FLINT, Mich. (WOOD) — The U.S. Environmental Protection Agency says it was misled about whether Flint’s water was being treated after the source switch that eventually caused the city’s drinking water crisis.
In Flint on Tuesday, EPA Administrator Gina McCarthy spoke bluntly on the issue:
“I am telling you that when we were asked whether corrosion control was happening, we were told that it was and a few month later or a few weeks later, we were told it wasn’t,” she said.
McCarthy also pointed the finger at the governor-appointed emergency manager then in charge of the city, Darnell Earley.
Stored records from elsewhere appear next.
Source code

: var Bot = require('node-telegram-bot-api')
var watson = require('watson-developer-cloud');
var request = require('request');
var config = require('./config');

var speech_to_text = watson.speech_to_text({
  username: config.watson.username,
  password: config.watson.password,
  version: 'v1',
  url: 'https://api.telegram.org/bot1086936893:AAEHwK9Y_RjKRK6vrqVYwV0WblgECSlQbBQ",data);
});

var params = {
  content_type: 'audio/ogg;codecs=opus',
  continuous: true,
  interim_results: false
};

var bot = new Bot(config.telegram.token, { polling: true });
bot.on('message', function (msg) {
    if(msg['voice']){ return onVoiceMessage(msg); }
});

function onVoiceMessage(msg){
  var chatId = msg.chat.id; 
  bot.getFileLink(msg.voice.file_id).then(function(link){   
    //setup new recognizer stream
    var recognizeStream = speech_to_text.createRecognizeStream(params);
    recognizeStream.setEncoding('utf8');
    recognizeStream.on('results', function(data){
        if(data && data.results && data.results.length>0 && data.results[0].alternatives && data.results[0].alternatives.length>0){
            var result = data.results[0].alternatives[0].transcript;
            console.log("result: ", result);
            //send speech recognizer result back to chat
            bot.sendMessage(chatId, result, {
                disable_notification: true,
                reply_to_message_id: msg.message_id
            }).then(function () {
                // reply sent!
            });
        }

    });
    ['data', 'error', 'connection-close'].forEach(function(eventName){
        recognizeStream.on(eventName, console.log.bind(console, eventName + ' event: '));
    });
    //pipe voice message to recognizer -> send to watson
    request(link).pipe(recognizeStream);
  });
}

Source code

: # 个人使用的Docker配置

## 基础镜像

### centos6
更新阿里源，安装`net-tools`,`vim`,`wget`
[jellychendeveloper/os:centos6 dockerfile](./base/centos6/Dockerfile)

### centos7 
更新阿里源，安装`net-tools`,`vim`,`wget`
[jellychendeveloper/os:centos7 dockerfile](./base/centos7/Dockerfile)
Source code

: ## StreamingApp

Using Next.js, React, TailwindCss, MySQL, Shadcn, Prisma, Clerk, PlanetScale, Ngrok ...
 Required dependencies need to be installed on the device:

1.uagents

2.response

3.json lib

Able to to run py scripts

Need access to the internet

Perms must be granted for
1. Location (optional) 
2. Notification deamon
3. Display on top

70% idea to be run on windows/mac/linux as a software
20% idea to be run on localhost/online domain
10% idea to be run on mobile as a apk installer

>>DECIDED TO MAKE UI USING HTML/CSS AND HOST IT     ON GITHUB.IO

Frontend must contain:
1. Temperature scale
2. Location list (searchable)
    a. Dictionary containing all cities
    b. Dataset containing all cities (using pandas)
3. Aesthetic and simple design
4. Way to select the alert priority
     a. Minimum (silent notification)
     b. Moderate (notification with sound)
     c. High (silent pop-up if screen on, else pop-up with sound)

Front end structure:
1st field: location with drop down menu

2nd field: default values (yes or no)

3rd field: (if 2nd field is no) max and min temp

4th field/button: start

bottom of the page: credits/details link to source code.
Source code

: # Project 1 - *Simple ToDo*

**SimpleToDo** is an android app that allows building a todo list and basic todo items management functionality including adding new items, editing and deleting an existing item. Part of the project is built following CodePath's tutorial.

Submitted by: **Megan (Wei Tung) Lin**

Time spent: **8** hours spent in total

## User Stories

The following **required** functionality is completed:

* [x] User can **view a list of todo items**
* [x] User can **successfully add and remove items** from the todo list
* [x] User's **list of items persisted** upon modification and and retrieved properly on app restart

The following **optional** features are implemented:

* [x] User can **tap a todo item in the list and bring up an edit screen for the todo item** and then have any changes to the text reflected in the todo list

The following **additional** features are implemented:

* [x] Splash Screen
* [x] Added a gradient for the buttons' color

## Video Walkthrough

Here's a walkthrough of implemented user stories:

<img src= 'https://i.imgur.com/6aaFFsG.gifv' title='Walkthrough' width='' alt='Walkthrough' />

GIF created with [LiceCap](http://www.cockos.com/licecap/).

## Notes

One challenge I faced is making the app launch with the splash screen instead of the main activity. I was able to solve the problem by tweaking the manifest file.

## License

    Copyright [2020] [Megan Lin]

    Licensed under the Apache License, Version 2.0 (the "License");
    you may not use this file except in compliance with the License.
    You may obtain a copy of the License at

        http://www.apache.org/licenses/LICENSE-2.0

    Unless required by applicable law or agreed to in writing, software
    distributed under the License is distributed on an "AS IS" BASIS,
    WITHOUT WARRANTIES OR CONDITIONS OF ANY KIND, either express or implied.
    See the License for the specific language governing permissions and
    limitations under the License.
She blamed Earley for choosing the Flint River as the new water source in April 2014 and not treating it.
“We are here today because a state-appointed emergency manger made the decision that the city of Flint would stop purchasing treated water that would well serve them for 50 years,” she said.
Earley stepped down from his current job as the emergency manager of Detroit Public Schools on Tuesday.
McCarthy also said she’s ready to take full responsibly if the EPA made any mistakes.
“What happened in Flint should never have happened. I’m looking at whether we could or should have done anything differently,” McCarthy said.
“Did EPA do everything it could? I will find out,” she added.
The EPA will remain in Flint until further notice.
“We are not going to leave until I know that the system is functioning and I have assurances that it’s going to continue that way,” McCarthy said.
At her request, she said, the EPA started an investigation into its role in the crisis. There is no word yet on when it will be complete.
Also on Tuesday, Flint Mayor Karen Weaver said she wants the city’s lead pipes removed immediately. The corrosive water from the Flint River has been drawing lead from the pipes, sending contaminated water into people’s homes.
The FBI also got involved in the criminal investigation being conducted by the U.S. Department of Justice.